Meirinha não sabia o que era o glamour da vida de Florescer. Mas andava cada vez mais parecida com ela. Há algum tempo vinha ganhando um certo gosto pelas coisas mais sofisticadas. Tinha agora um espelho grande – quebrado ao meio, mas um espelho dos enormes. Decorava com uma TV portátil uma banquinha de três pernas escorada com tijolos. A TV não funcionava, mas para ela só o espaço arrumadinho já era um luxo.

Os filhos enxergaram esse novo tempo de mais cuidados com a estética no barraco em que moravam. Observaram que Meirinha gastava um bocado de seu dia recuperando coisa que o marido trazia. Outro dia, passou toda a tarde costurando uma cortina rasgada que agora enfeitava a entrada de casa. Vivia a revirar as quinquilharias que o marido trazia da rua e sempre encontrava algo útil. Tinha lucrado muito nessas incursões. Conseguiu pratos, jarros, arranjos de flores, cadeiras novas e a relíquia de um estojo de maquiagem!

Meirinha andava feliz com a súbita prosperidade. Não tinha ideia de como o marido conseguia aquelas coisas. Ele até reclamara que recolhia tudo para que pudessem vender em ferro velho ou sucata pra fazer algum dinheiro, não pra usar no barraco.

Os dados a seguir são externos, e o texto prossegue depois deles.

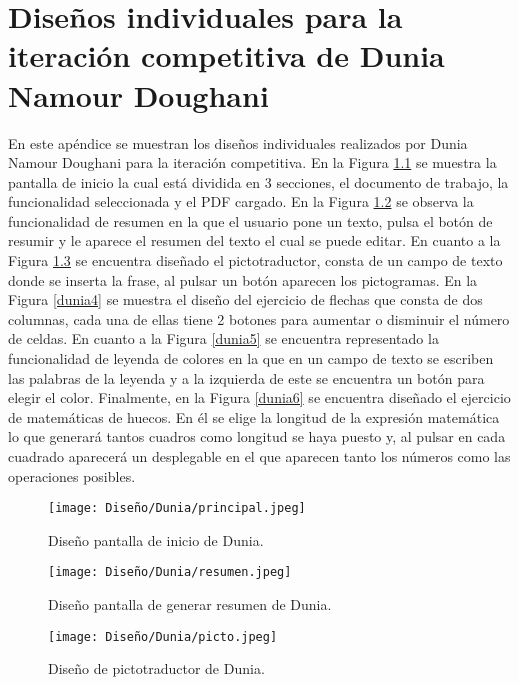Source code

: \chapter{Diseños individuales para la iteración competitiva de Dunia Namour Doughani}
\label{ape:disenyoDunia}

En este apéndice se muestran los diseños individuales realizados por Dunia Namour Doughani para la iteración competitiva. En la Figura \ref{dunia1} se muestra la pantalla de inicio la cual está dividida en 3 secciones, el documento de trabajo, la funcionalidad seleccionada y el PDF cargado. En la Figura \ref{dunia2} se observa la funcionalidad de resumen en la que el usuario pone un texto, pulsa el botón de resumir y le aparece el resumen del texto el cual se puede editar. En cuanto a la Figura \ref{dunia3} se encuentra diseñado el pictotraductor, consta de un campo de texto donde se inserta la frase, al pulsar un botón aparecen los pictogramas. En la Figura \ref{dunia4} se muestra el diseño del ejercicio de flechas que consta de dos columnas, cada una de ellas tiene 2 botones para aumentar o disminuir el número de celdas. En cuanto a la Figura \ref{dunia5} se encuentra representado la funcionalidad de leyenda de colores en la que en un campo de texto se escriben las palabras de la leyenda y a la izquierda de este se encuentra un botón para elegir el color. Finalmente, en la Figura \ref{dunia6} se encuentra diseñado el ejercicio de matemáticas de huecos. En él se elige la longitud de la expresión matemática lo que generará tantos cuadros como longitud se haya puesto y, al pulsar en cada cuadrado aparecerá un desplegable en el que aparecen tanto los números como las operaciones posibles. 

  \begin{figure}[ht!]
    \centering
    \texttt{[image: Diseño/Dunia/principal.jpeg]}
    \caption{Diseño pantalla de inicio de Dunia.}
    \label{dunia1}
  \end{figure}

  \begin{figure}[ht!]
    \centering
    \texttt{[image: Diseño/Dunia/resumen.jpeg]}
    \caption{Diseño pantalla de generar resumen de Dunia.}
    \label{dunia2}
  \end{figure}

  \begin{figure}[ht!]
    \centering
    \texttt{[image: Diseño/Dunia/picto.jpeg]}
    \caption{Diseño de pictotraductor de Dunia.}
    \label{dunia3}
  \end{figure}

– Sua mãe agora deu pra querer luxar – queixou-se outro dia a Missilene, a filha mais nova!

Foi só um desabafo. Passou. Não ia desagradar a mulher ou comprar briga. Além do mais, a fartura dos ricos parecia que nunca ia acabar. Sempre ia ter lixo pra revirar e encontrar algo de bom. O barraco da família reluzia e parece até que se destacava dos demais.

No fundo, o marido de Meirinha se orgulhava dos seus achados. E imaginava como era bom haver gente que não era muito apegada às coisas e liberava uma coisinha aqui e ali para os pobres. Uns mais, outros menos. Com suas andanças, o homem já conhecia os lugares com mais fartura, onde o lixo era dos bons. Uma vantagem no trabalho. A felicidade de Meirinha, por exemplo, só foi possível por causa desse entendimento da geografia do lugar.

Isso era fato. Zé Gonçalo encontrara sem templo de consumo, sua vitrine. Sentado na frente do barraco, fim da noite, fumando uma ponta de cigarro, ele observava o cenário. Estava tudo arrumadinho e ia ficar mais bonito ainda. Com fartura garantida, então… Na casa dos ricos, sempre sobrava algo. Era só ir pegar no seu “shopping” particular. Ali pertinho: Lá na cesta de lixo da Rua Castelos, número 1.000.